One way to understand why your reasoning led you astray for polar coordinates is to examine what happens to tangents to the curve as we approach an asymptote. On the Cartesian plane, for a differentiable function $f$, if $f(x)\to\infty$ as $x\to a$, then the slope of the tangent at $\left(x,f(x)\right)$ also tends to infinity, and the $x$-intercept of this tangent approaches $a$: loosely speaking, the limit of these tangent lines is the vertical asymptote $x=a$. Skipping the gory details of the calculation, the $x$-intercept of the tangent to $y={6\over 1+2\sin x}$ at $(x,y)$ is $x+\frac12\sec x+\tan x$, which equals $-\frac\pi6$ when $x=-\frac\pi6$ and $\frac{7\pi}6$ when $x=\frac{7\pi}6$.

In polar coordinates, on the other hand, if $r\to\infty$ as $\theta\to\alpha$, the slope of the tangent approaches $\tan\alpha$, but we have no guarantee that these tangent lines tend toward the origin as you assumed.
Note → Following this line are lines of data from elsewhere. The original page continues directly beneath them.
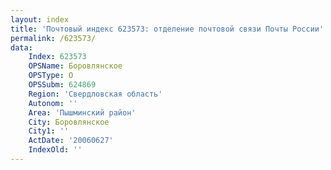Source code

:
```yaml
---
layout: index
title: 'Почтовый индекс 623573: отделение почтовой связи Почты России'
permalink: /623573/
data:
    Index: 623573
    OPSName: Боровлянское
    OPSType: О
    OPSSubm: 624869
    Region: 'Свердловская область'
    Autonom: ''
    Area: 'Пышминский район'
    City: Боровлянское
    City1: ''
    ActDate: '20060627'
    IndexOld: ''
---
```

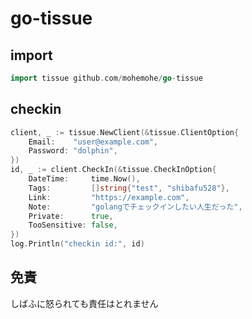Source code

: go-tissue
====

## import

```go
import tissue github.com/mohemohe/go-tissue
```

## checkin

```go
client, _ := tissue.NewClient(&tissue.ClientOption{
    Email:    "user@example.com",
    Password: "dolphin",
})
id, _ := client.CheckIn(&tissue.CheckInOption{
    DateTime:     time.Now(),
    Tags:         []string{"test", "shibafu528"},
    Link:         "https://example.com",
    Note:         "golangでチェックインしたい人生だった",
    Private:      true,
    TooSensitive: false,
})
log.Println("checkin id:", id)
```

## 免責

しばふに怒られても責任はとれません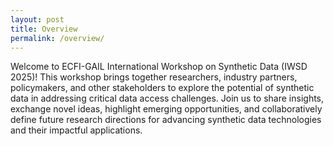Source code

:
```yaml
---
layout: post
title: Overview
permalink: /overview/
---
```


<!-- **Date and time:** May 13, time x:xxam-x:xxpm AoE (see [schedule](https://xx.github.io/schedule/)) <br>
The workshop will be held **virtually** at [https://xx.cc/virtual/xx/workshop/xx](https://xx.cc/virtual/xx/workshop/xx). The full recorded workshop will be open to general public some time later after the xx conference. If you would like to participate, you need to [register the xx ticket](https://xx.cc/Conferences/xx) first. -->

Welcome to ECFI-GAIL International Workshop on Synthetic Data (IWSD 2025)! This workshop brings together researchers, industry partners, policymakers, and other stakeholders to explore the potential of synthetic data in addressing critical data access challenges. Join us to share insights, exchange novel ideas, highlight emerging opportunities, and collaboratively define future research directions for advancing synthetic data technologies and their impactful applications.

<!-- ### Scope and Topics
The workshop invites submissions on all topics in AI driven online advertising, with emphasis on areas in the following unexhausted list. 

- Market Design
    - Economics theory
    - Algorithmic game theory
    - Mechanism design
    - Auction
    - Matching market
    - Automated bidding strategies and bid optimization
    - Advertising exchanges and advertisement allocation platforms
    - Competition, cooperation, and stability in advertisement markets
    - Incentive alignment in online advertising ecosystems
    - Fraud and trust in advertising networks
- Generative AI
    - AI-generated content for advertisements
    - Generative models for images, video, audio, text, etc.
    - Image and video editing using generative networks
    - Evaluating quality, diversity, and bias in AI-generated content
    - Controllable generation and personalisation
    - Impact on creativity and media professionals
- Ethics
    - Transparency, explainability, and accountability
    - Privacy preserving in targeted advertising
    - Algorithmic fairness in advertisement delivery and pricing
    - Mitigating harmful content - toxic, violent, hateful
    - Combating misinformation in online advertising
    - Political advertising and ethical regulation
    - Broader societal impacts of AI in online advertising

We very much encourage submissions beyond this list, as long as they align with our objectives. 
-->

<!-- If you have any questions, please contact us via email:<br>
[xx@xx.com](mailto:xx)-->



<!-- ### Sponsorship
*WWW 2024 xx Workshop is generously sponsored by xx.*
<img src="https://github.com/xx/xx.github.io/blob/master/images/xx.png?raw=true" alt="xx sponsorship" width="250" height="85"> -->
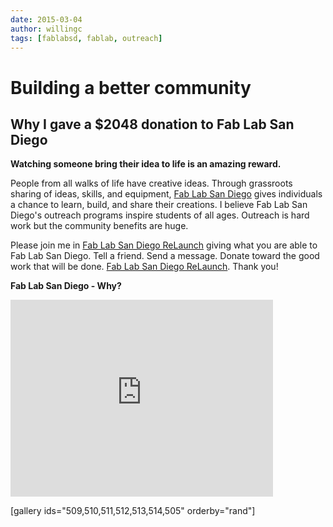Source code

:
 ```yaml
---
date: 2015-03-04
author: willingc
tags: [fablabsd, fablab, outreach]
---
```


# Building a better community

## Why I gave a $2048 donation to Fab Lab San Diego

**Watching someone bring their idea to life is an amazing reward.**

People from all walks of life have creative ideas. Through grassroots sharing
of ideas, skills, and equipment, [Fab Lab San Diego](http://fablabsd.org)
gives individuals a chance to learn, build, and share their creations. I
believe Fab Lab San Diego's outreach programs inspire students of all ages.
Outreach is hard work but the community benefits are huge.
<!-- more -->
Please join me in [Fab Lab San Diego ReLaunch](http://igg.me/at/fablabsd/x/3914440)
giving what you are able to Fab Lab San Diego. Tell a friend. Send a message.
Donate toward the good work that will be done.
[Fab Lab San Diego ReLaunch](http://igg.me/at/fablabsd/x/3914440). Thank you!

**Fab Lab San Diego - Why?**

<iframe src="https://www.youtube.com/embed/vw3749HLUmo" width="420" height="315" frameborder="0" allowfullscreen="allowfullscreen"></iframe>

[gallery ids="509,510,511,512,513,514,505" orderby="rand"]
Indeed, the tangent to the hyperbola in your question at the point with polar coordinates $(r,\theta)$ has (again skipping the details of the derivation) the implicit Cartesian equation $x\cos\theta+y(2+\sin\theta)=6$. The square of the distance of this line from the origin is ${36\over 5+4\sin\theta}$, which approaches $12$, not $0$, as $\theta\to-\frac\pi6$ or $\theta\to\frac{7\pi}6$.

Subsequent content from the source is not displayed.